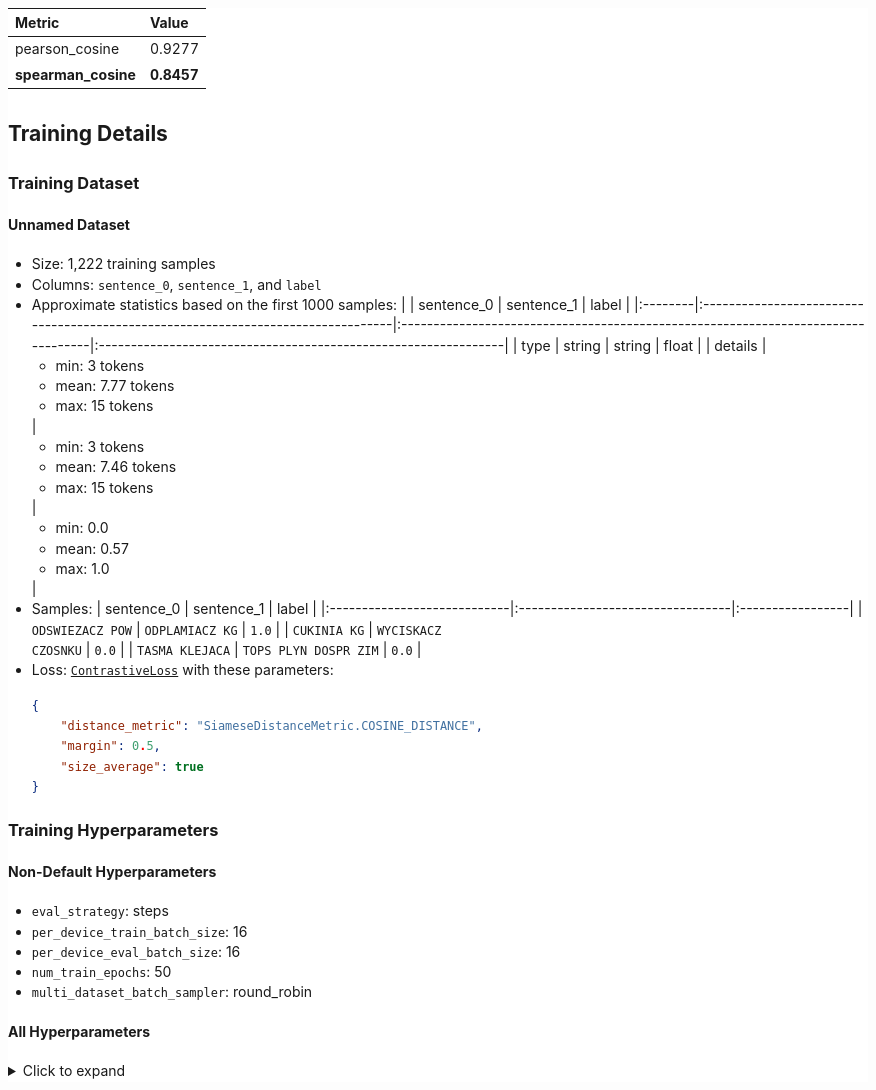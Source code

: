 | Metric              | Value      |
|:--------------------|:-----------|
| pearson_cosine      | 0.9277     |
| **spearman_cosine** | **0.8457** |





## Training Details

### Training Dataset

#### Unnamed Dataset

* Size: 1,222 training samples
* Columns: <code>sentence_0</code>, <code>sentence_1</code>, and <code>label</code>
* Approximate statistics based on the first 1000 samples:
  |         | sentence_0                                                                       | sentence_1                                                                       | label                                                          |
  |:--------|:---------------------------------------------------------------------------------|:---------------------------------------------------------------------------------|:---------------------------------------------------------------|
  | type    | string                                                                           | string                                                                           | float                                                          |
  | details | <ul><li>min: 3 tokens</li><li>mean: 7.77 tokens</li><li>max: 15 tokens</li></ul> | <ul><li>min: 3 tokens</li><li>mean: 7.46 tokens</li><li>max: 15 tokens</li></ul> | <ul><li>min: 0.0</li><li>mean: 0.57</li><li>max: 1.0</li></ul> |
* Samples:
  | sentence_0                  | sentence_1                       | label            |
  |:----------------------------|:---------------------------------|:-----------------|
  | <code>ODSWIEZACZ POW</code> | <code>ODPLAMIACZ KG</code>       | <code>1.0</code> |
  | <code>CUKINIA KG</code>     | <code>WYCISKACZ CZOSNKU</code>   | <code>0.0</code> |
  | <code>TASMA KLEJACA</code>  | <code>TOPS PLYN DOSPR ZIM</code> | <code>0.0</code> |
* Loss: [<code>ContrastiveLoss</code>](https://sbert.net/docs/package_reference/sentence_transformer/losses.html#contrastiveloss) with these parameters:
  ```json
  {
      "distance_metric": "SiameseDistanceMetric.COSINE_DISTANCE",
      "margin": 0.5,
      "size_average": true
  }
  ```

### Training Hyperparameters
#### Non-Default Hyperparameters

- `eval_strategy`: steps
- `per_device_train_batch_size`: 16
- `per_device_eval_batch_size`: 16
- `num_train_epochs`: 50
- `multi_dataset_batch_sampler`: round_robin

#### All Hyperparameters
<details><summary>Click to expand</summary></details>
--
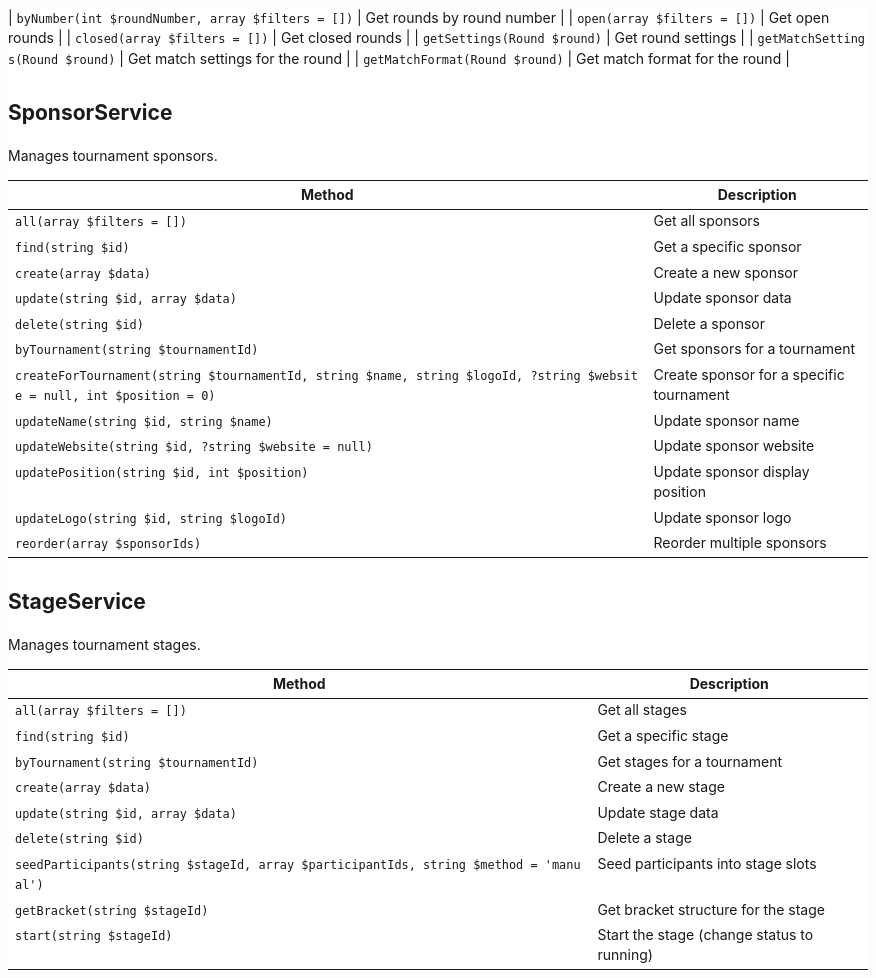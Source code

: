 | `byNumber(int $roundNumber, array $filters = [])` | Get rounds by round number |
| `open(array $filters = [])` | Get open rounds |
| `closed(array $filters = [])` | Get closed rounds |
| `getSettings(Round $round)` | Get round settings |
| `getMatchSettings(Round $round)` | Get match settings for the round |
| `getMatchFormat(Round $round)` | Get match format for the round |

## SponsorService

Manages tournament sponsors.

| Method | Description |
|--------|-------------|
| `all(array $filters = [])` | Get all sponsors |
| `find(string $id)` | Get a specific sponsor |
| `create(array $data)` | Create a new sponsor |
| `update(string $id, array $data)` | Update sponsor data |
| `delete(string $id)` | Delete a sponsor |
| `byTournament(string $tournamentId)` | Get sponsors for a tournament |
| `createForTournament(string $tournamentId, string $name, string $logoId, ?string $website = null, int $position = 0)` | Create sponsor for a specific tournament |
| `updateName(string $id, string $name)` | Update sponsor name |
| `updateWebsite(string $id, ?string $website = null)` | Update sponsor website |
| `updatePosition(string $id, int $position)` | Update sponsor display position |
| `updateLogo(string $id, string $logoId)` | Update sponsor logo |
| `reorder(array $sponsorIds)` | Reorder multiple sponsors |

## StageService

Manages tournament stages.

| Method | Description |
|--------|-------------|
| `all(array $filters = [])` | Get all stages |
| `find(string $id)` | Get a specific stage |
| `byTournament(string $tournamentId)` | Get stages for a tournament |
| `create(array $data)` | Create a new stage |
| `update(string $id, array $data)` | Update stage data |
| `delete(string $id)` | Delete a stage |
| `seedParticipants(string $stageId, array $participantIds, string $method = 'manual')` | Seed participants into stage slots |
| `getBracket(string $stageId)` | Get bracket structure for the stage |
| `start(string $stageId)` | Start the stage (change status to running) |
==
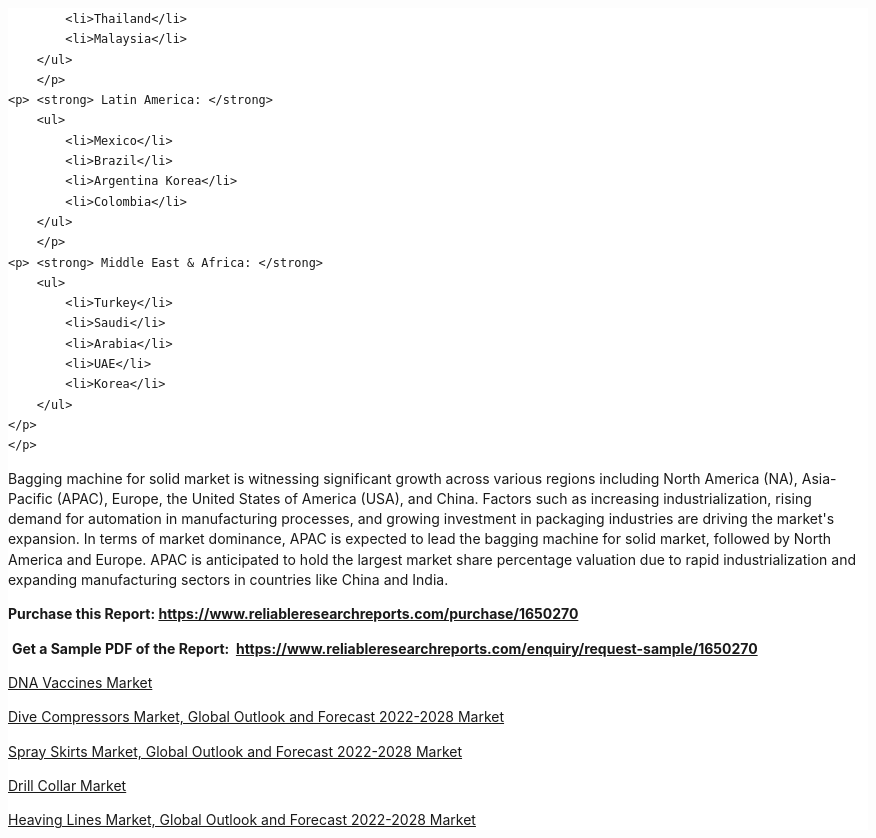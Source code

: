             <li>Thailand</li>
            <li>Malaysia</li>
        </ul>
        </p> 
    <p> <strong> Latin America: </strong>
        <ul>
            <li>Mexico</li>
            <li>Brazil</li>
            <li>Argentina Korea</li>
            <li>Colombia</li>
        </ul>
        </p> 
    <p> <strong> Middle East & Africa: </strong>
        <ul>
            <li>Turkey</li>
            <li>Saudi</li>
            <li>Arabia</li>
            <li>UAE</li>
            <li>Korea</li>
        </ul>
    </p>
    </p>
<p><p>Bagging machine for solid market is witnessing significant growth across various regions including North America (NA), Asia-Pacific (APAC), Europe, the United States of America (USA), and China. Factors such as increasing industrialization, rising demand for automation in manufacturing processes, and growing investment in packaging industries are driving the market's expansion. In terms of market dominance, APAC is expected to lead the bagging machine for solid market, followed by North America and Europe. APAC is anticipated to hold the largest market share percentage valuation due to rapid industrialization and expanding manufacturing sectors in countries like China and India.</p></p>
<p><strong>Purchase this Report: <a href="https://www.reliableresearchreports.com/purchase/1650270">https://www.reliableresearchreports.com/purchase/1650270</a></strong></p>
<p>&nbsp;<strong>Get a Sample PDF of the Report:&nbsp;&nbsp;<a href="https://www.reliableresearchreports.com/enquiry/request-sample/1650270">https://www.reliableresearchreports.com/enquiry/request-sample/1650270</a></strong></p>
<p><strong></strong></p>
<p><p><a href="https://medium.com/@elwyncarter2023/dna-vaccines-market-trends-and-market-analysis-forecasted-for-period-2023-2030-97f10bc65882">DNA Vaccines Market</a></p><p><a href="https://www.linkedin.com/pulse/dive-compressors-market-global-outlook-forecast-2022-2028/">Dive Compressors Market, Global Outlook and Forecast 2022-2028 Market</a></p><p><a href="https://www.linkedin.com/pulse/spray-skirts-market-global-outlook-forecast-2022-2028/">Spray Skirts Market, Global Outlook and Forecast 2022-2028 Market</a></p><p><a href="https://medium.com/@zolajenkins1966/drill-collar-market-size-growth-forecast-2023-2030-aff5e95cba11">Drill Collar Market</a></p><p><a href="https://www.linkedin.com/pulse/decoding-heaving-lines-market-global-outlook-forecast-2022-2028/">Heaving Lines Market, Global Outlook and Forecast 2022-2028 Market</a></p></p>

_Aim of the task_: Return each line above where the word "strong" shows up.

_Response to the exercise_:
    <p> <strong> Latin America: </strong>
    <p> <strong> Middle East & Africa: </strong>
<p><strong>Purchase this Report: <a href="https://www.reliableresearchreports.com/purchase/1650270">https://www.reliableresearchreports.com/purchase/1650270</a></strong></p>
<p>&nbsp;<strong>Get a Sample PDF of the Report:&nbsp;&nbsp;<a href="https://www.reliableresearchreports.com/enquiry/request-sample/1650270">https://www.reliableresearchreports.com/enquiry/request-sample/1650270</a></strong></p>
<p><strong></strong></p>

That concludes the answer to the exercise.